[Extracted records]
- Opening Delimiter -

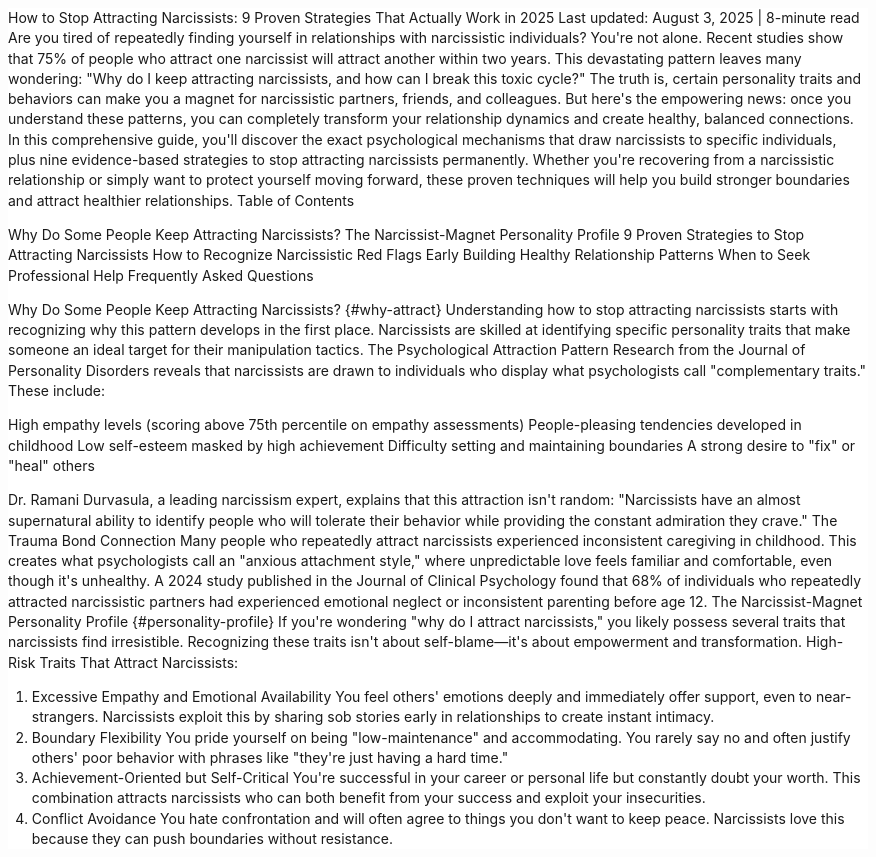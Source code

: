 How to Stop Attracting Narcissists: 9 Proven Strategies That Actually Work in 2025
Last updated: August 3, 2025 | 8-minute read
Are you tired of repeatedly finding yourself in relationships with narcissistic individuals? You're not alone. Recent studies show that 75% of people who attract one narcissist will attract another within two years. This devastating pattern leaves many wondering: "Why do I keep attracting narcissists, and how can I break this toxic cycle?"
The truth is, certain personality traits and behaviors can make you a magnet for narcissistic partners, friends, and colleagues. But here's the empowering news: once you understand these patterns, you can completely transform your relationship dynamics and create healthy, balanced connections.
In this comprehensive guide, you'll discover the exact psychological mechanisms that draw narcissists to specific individuals, plus nine evidence-based strategies to stop attracting narcissists permanently. Whether you're recovering from a narcissistic relationship or simply want to protect yourself moving forward, these proven techniques will help you build stronger boundaries and attract healthier relationships.
Table of Contents

Why Do Some People Keep Attracting Narcissists?
The Narcissist-Magnet Personality Profile
9 Proven Strategies to Stop Attracting Narcissists
How to Recognize Narcissistic Red Flags Early
Building Healthy Relationship Patterns
When to Seek Professional Help
Frequently Asked Questions

Why Do Some People Keep Attracting Narcissists? {#why-attract}
Understanding how to stop attracting narcissists starts with recognizing why this pattern develops in the first place. Narcissists are skilled at identifying specific personality traits that make someone an ideal target for their manipulation tactics.
The Psychological Attraction Pattern
Research from the Journal of Personality Disorders reveals that narcissists are drawn to individuals who display what psychologists call "complementary traits." These include:

High empathy levels (scoring above 75th percentile on empathy assessments)
People-pleasing tendencies developed in childhood
Low self-esteem masked by high achievement
Difficulty setting and maintaining boundaries
A strong desire to "fix" or "heal" others

Dr. Ramani Durvasula, a leading narcissism expert, explains that this attraction isn't random: "Narcissists have an almost supernatural ability to identify people who will tolerate their behavior while providing the constant admiration they crave."
The Trauma Bond Connection
Many people who repeatedly attract narcissists experienced inconsistent caregiving in childhood. This creates what psychologists call an "anxious attachment style," where unpredictable love feels familiar and comfortable, even though it's unhealthy.
A 2024 study published in the Journal of Clinical Psychology found that 68% of individuals who repeatedly attracted narcissistic partners had experienced emotional neglect or inconsistent parenting before age 12.
The Narcissist-Magnet Personality Profile {#personality-profile}
If you're wondering "why do I attract narcissists," you likely possess several traits that narcissists find irresistible. Recognizing these traits isn't about self-blame—it's about empowerment and transformation.
High-Risk Traits That Attract Narcissists:
1. Excessive Empathy and Emotional Availability
You feel others' emotions deeply and immediately offer support, even to near-strangers. Narcissists exploit this by sharing sob stories early in relationships to create instant intimacy.
2. Boundary Flexibility
You pride yourself on being "low-maintenance" and accommodating. You rarely say no and often justify others' poor behavior with phrases like "they're just having a hard time."
3. Achievement-Oriented but Self-Critical
You're successful in your career or personal life but constantly doubt your worth. This combination attracts narcissists who can both benefit from your success and exploit your insecurities.
4. Conflict Avoidance
You hate confrontation and will often agree to things you don't want to keep peace. Narcissists love this because they can push boundaries without resistance.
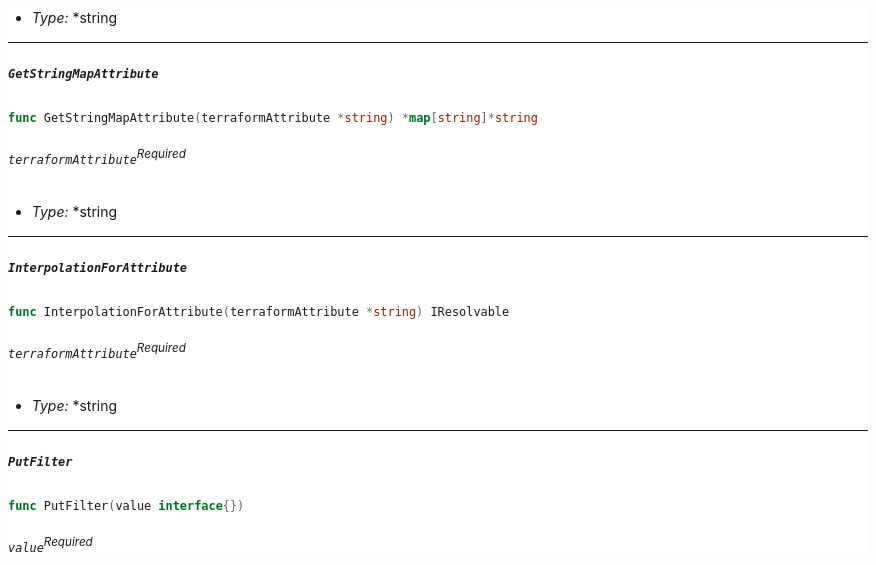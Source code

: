 - *Type:* *string

---

##### `GetStringMapAttribute` <a name="GetStringMapAttribute" id="rhizo-co-terraform-provider-oci.dataOciDatabaseManagementManagedDatabaseOptimizerStatisticsCollectionOperations.DataOciDatabaseManagementManagedDatabaseOptimizerStatisticsCollectionOperations.getStringMapAttribute"></a>

```go
func GetStringMapAttribute(terraformAttribute *string) *map[string]*string
```

###### `terraformAttribute`<sup>Required</sup> <a name="terraformAttribute" id="rhizo-co-terraform-provider-oci.dataOciDatabaseManagementManagedDatabaseOptimizerStatisticsCollectionOperations.DataOciDatabaseManagementManagedDatabaseOptimizerStatisticsCollectionOperations.getStringMapAttribute.parameter.terraformAttribute"></a>

- *Type:* *string

---

##### `InterpolationForAttribute` <a name="InterpolationForAttribute" id="rhizo-co-terraform-provider-oci.dataOciDatabaseManagementManagedDatabaseOptimizerStatisticsCollectionOperations.DataOciDatabaseManagementManagedDatabaseOptimizerStatisticsCollectionOperations.interpolationForAttribute"></a>

```go
func InterpolationForAttribute(terraformAttribute *string) IResolvable
```

###### `terraformAttribute`<sup>Required</sup> <a name="terraformAttribute" id="rhizo-co-terraform-provider-oci.dataOciDatabaseManagementManagedDatabaseOptimizerStatisticsCollectionOperations.DataOciDatabaseManagementManagedDatabaseOptimizerStatisticsCollectionOperations.interpolationForAttribute.parameter.terraformAttribute"></a>

- *Type:* *string

---

##### `PutFilter` <a name="PutFilter" id="rhizo-co-terraform-provider-oci.dataOciDatabaseManagementManagedDatabaseOptimizerStatisticsCollectionOperations.DataOciDatabaseManagementManagedDatabaseOptimizerStatisticsCollectionOperations.putFilter"></a>

```go
func PutFilter(value interface{})
```

###### `value`<sup>Required</sup> <a name="value" id="rhizo-co-terraform-provider-oci.dataOciDatabaseManagementManagedDatabaseOptimizerStatisticsCollectionOperations.DataOciDatabaseManagementManagedDatabaseOptimizerStatisticsCollectionOperations.putFilter.parameter.value"></a>
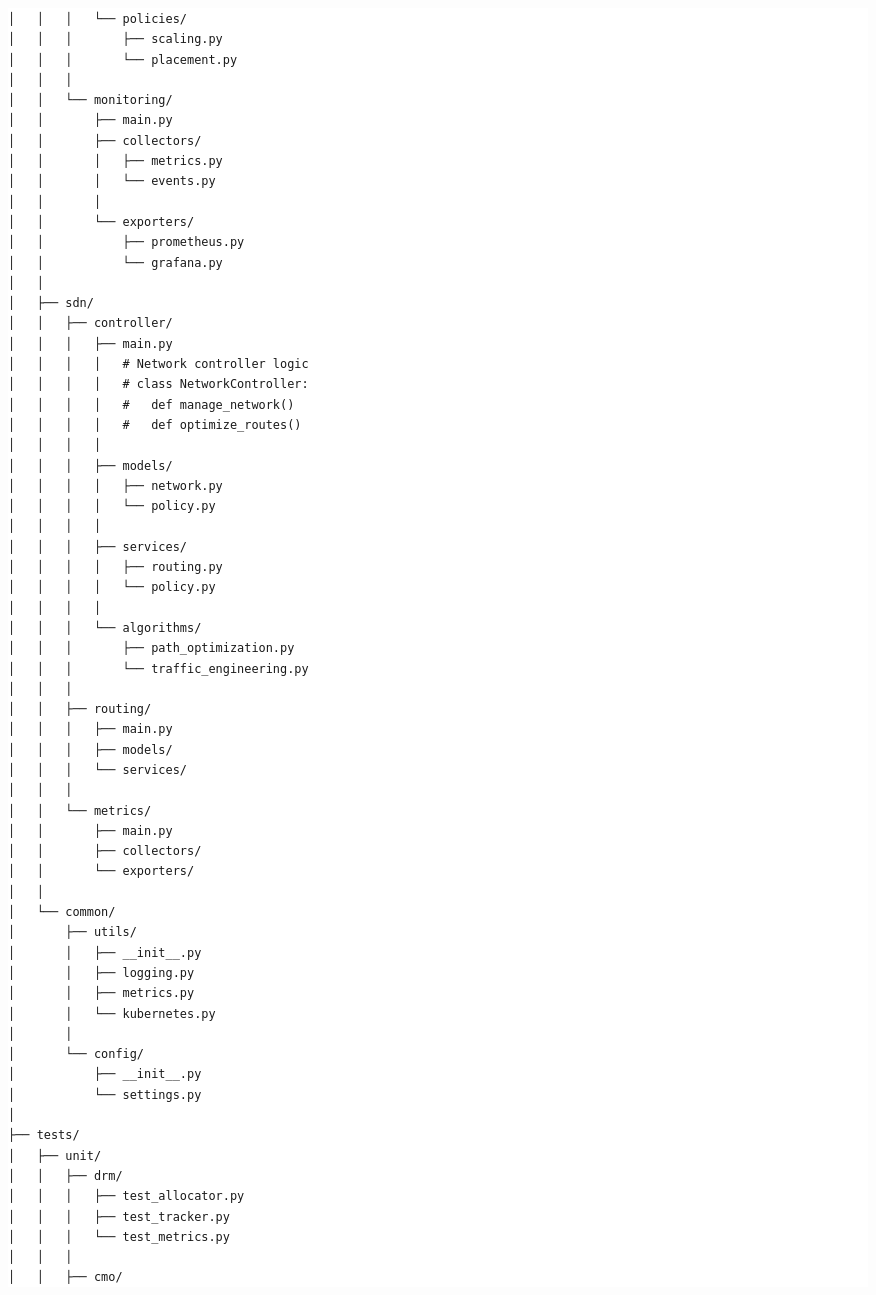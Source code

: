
 ```
│   │   │   └── policies/
│   │   │       ├── scaling.py
│   │   │       └── placement.py
│   │   │
│   │   └── monitoring/
│   │       ├── main.py
│   │       ├── collectors/
│   │       │   ├── metrics.py
│   │       │   └── events.py
│   │       │
│   │       └── exporters/
│   │           ├── prometheus.py
│   │           └── grafana.py
│   │
│   ├── sdn/
│   │   ├── controller/
│   │   │   ├── main.py
│   │   │   │   # Network controller logic
│   │   │   │   # class NetworkController:
│   │   │   │   #   def manage_network()
│   │   │   │   #   def optimize_routes()
│   │   │   │
│   │   │   ├── models/
│   │   │   │   ├── network.py
│   │   │   │   └── policy.py
│   │   │   │
│   │   │   ├── services/
│   │   │   │   ├── routing.py
│   │   │   │   └── policy.py
│   │   │   │
│   │   │   └── algorithms/
│   │   │       ├── path_optimization.py
│   │   │       └── traffic_engineering.py
│   │   │
│   │   ├── routing/
│   │   │   ├── main.py
│   │   │   ├── models/
│   │   │   └── services/
│   │   │
│   │   └── metrics/
│   │       ├── main.py
│   │       ├── collectors/
│   │       └── exporters/
│   │
│   └── common/
│       ├── utils/
│       │   ├── __init__.py
│       │   ├── logging.py
│       │   ├── metrics.py
│       │   └── kubernetes.py
│       │
│       └── config/
│           ├── __init__.py
│           └── settings.py
│
├── tests/
│   ├── unit/
│   │   ├── drm/
│   │   │   ├── test_allocator.py
│   │   │   ├── test_tracker.py
│   │   │   └── test_metrics.py
│   │   │
│   │   ├── cmo/
```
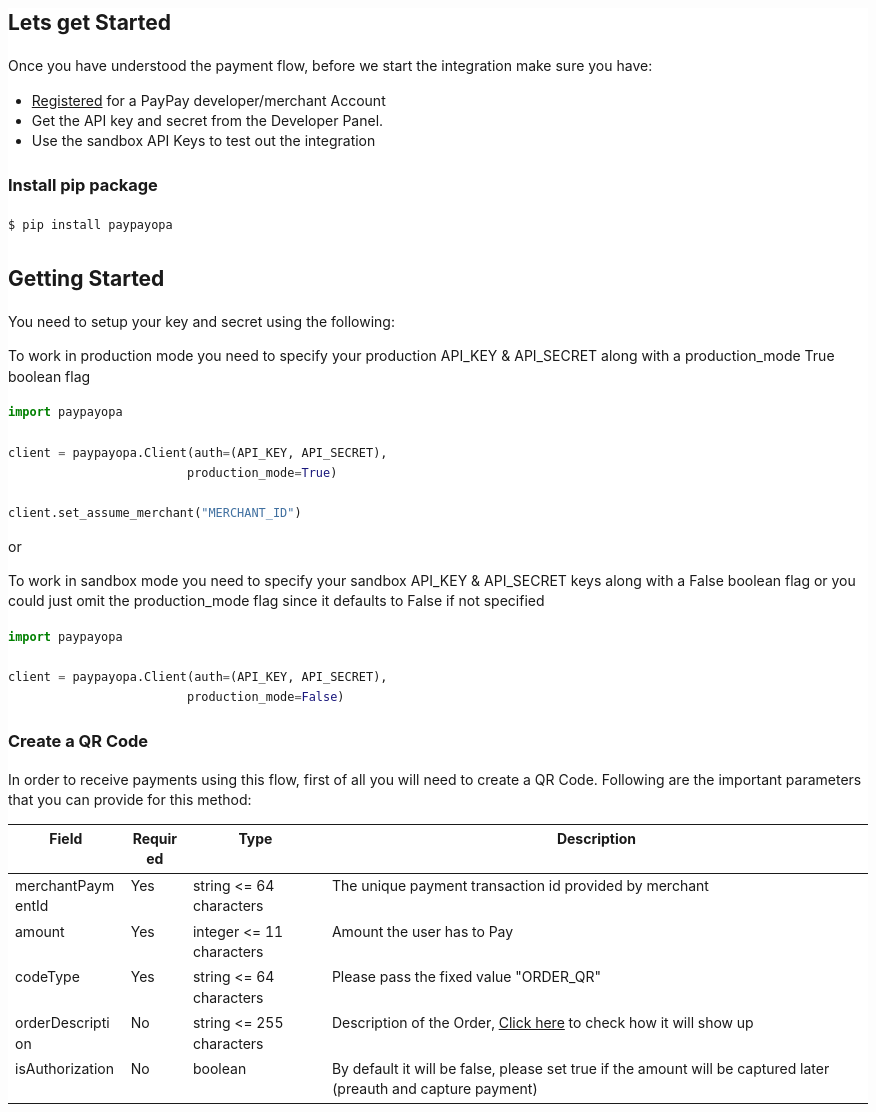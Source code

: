 ## Lets get Started
Once you have understood the payment flow, before we start the integration make sure you have:

- [Registered](https://developer.paypay.ne.jp/) for a PayPay developer/merchant Account
- Get the API key and secret from the Developer Panel.
- Use the sandbox API Keys to test out the integration

### Install pip package
```sh
$ pip install paypayopa
```

## Getting Started
You need to setup your key and secret using the following:

To work in production mode you need to specify your production API_KEY & API_SECRET along with a production_mode True boolean flag
```py
import paypayopa

client = paypayopa.Client(auth=(API_KEY, API_SECRET),
                         production_mode=True)

client.set_assume_merchant("MERCHANT_ID")
```
or


To work in sandbox mode you need to specify your sandbox API_KEY & API_SECRET keys along with a False boolean flag or you could just omit the production_mode flag since it defaults to False if not specified
```py
import paypayopa

client = paypayopa.Client(auth=(API_KEY, API_SECRET),
                         production_mode=False)
```

### Create a QR Code
In order to receive payments using this flow, first of all you will need to create a QR Code. Following are the important parameters that you can provide for this method:

| Field  | Required  |Type   | Description  |  
|---|---|---|---|
|merchantPaymentId   |  Yes |string <= 64 characters  |The unique payment transaction id provided by merchant   |
| amount  |Yes   |integer <= 11 characters  |Amount the user has to Pay   |
|codeType   |  Yes |string <= 64 characters  |Please pass the fixed value "ORDER_QR"|
|orderDescription   |No   |string <= 255 characters|Description of the Order, [Click here](https://docs.google.com/presentation/d/1_S4syfMkLDplMVib7ai-L-3oHoIBRmuT6jrCoiANvqQ/edit?usp=sharing) to check how it will show up   |
|isAuthorization   |No   |boolean|By default it will be false, please set true if the amount will be captured later (preauth and capture payment) |
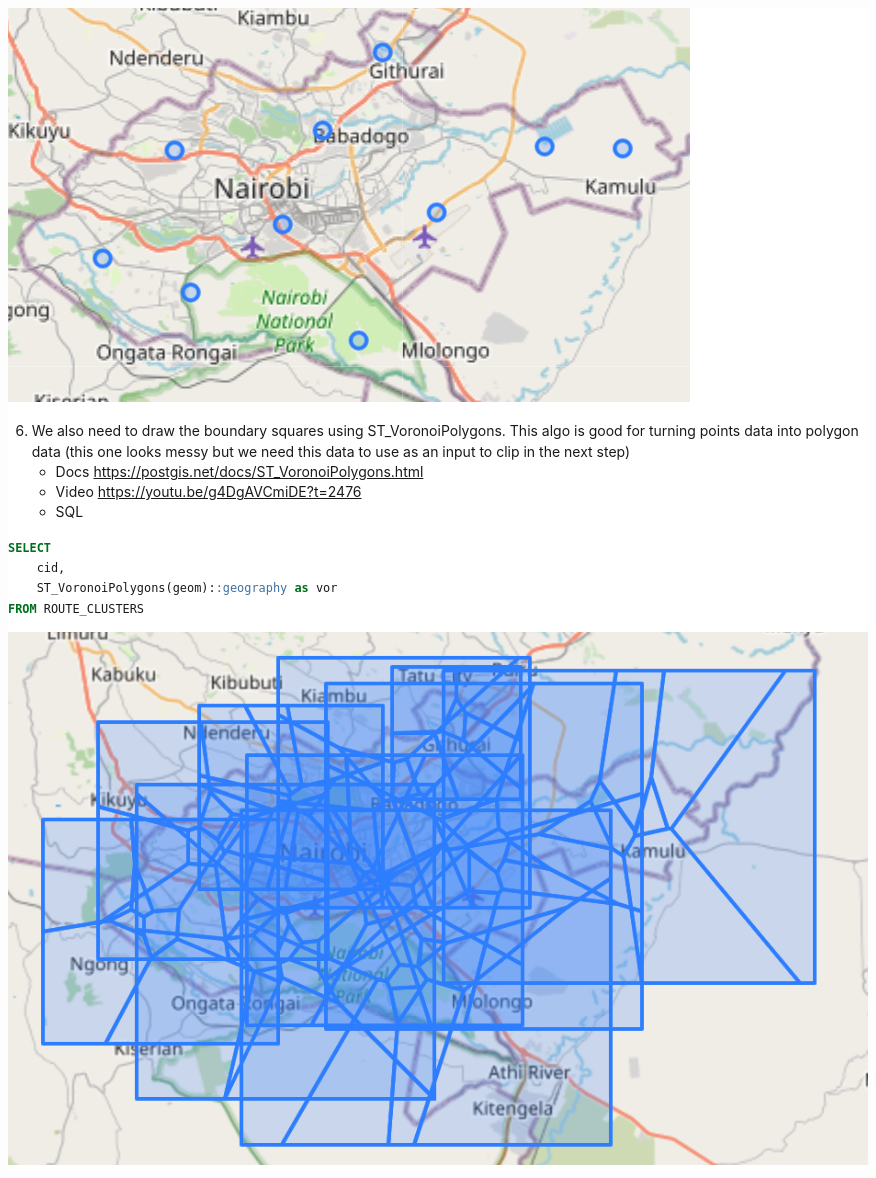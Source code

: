 <img src='./assets/images/ST_Centroid.png'/>

6. We also need to draw the boundary squares using ST_VoronoiPolygons. This algo is good for turning points data into polygon data (this one looks messy but we need this data to use as an input to clip in the next step)
	- Docs <a href='https://postgis.net/docs/ST_VoronoiPolygons.html' target='_blank'>https://postgis.net/docs/ST_VoronoiPolygons.html</a> 
	- Video <a href="https://youtu.be/g4DgAVCmiDE?t=2476" target="_blank">https://youtu.be/g4DgAVCmiDE?t=2476</a>
	- SQL
```sql
SELECT 
	cid, 
	ST_VoronoiPolygons(geom)::geography as vor
FROM ROUTE_CLUSTERS
```
<img src='./assets/images/ST_VoronoiPolygons.png'/>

- Closing Delimiter -

- **Exercise instructions**
What is the number of lines in the entries above that contain the word "Profile"? Answer with that number only.

- **Answer area**
2